From: jessec@yang.earlham.edu
Subject: Modelling the universe: the possibility of error and deception.
Date: 14 Nov 91 15:33:44 EST
Message-ID: <1991Nov14.153344.13983@yang.earlham.edu>


Just a few thoughts from a wishy washy humanist here.

   Modelling the universe.  Wasn't it Laurie Anderson who, on her first 
glimpse of virtual reality, exclaimed, "There's no dirt in here"?

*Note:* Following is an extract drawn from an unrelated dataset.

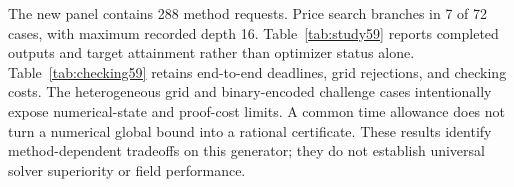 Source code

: The new panel contains 288 method requests. Price search branches in 7 of 72 cases, with maximum recorded depth 16. Table~\ref{tab:study59} reports completed outputs and target attainment rather than optimizer status alone. Table~\ref{tab:checking59} retains end-to-end deadlines, grid rejections, and checking costs. The heterogeneous grid and binary-encoded challenge cases intentionally expose numerical-state and proof-cost limits. A common time allowance does not turn a numerical global bound into a rational certificate. These results identify method-dependent tradeoffs on this generator; they do not establish universal solver superiority or field performance.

   I remember some things that Alvin Toffler said about computer models in
*Powershift*, which would be causes for despair, I think.  Given the
incredible complexity of current scientific problems, computer models are
indispensible, but they consitute another, deeper removal of the
scientific process from inspection by non-scientists.  Assumptions can be
written deeply into models, and they drastically affect the outcomes.  The
result is that politicians can use computer models to effect their own
ends, regardless of their true proximity to reality.  Trees cause smog.
Chop a tree and save the world, son.

   This isn't necessarily so new.  I am fascinated by the degree to which
all of our own philosophical models of the universe are shaped by our own
psychological needs and wishes and fears.  Nevertheless, the invisibility
of computer models combined with their gleam of scientific authority make
me distrustful.  Who programmed this thing, what were their controlling
interests, and what purpose...? Maybe Marxist theory would be the thing to
critique future scientific work by...

   I'm also reminded of what Milan Kundera said in *The Unbearable
Lightness of Being* (my god-- the most perfect novel ever written) about
*kitsch*.  This concept was extremely important to the philosophical
threads running through the book.  *Kitsch* is essentially a vision of an
ideal world (like that portrayed in the Socialist Realist paintings the
character Sabina so despised, with lots of noble peasants happily toiling
for the glorious Motherland)-- one with no shit, and no excitement, and
hence no conflicts over the acceptability of Creation.  Every ideology, he
says, has generated its own kitsch: communism, capitalism, feminism,
liberalism, Nazism, all have created a smooth-running model of a world
without "dirt".

   Yeah, I guess all of this hooks back into the big postmodern dilemna,
half of which is due to the scientific realizations that time and space
aren't those nice straightforward things they seem to be, and that a
butterfly's wings can affect world weather patterns.  What can you trust?
What Logic other than the grayest of Fuzzy describes the world anymore?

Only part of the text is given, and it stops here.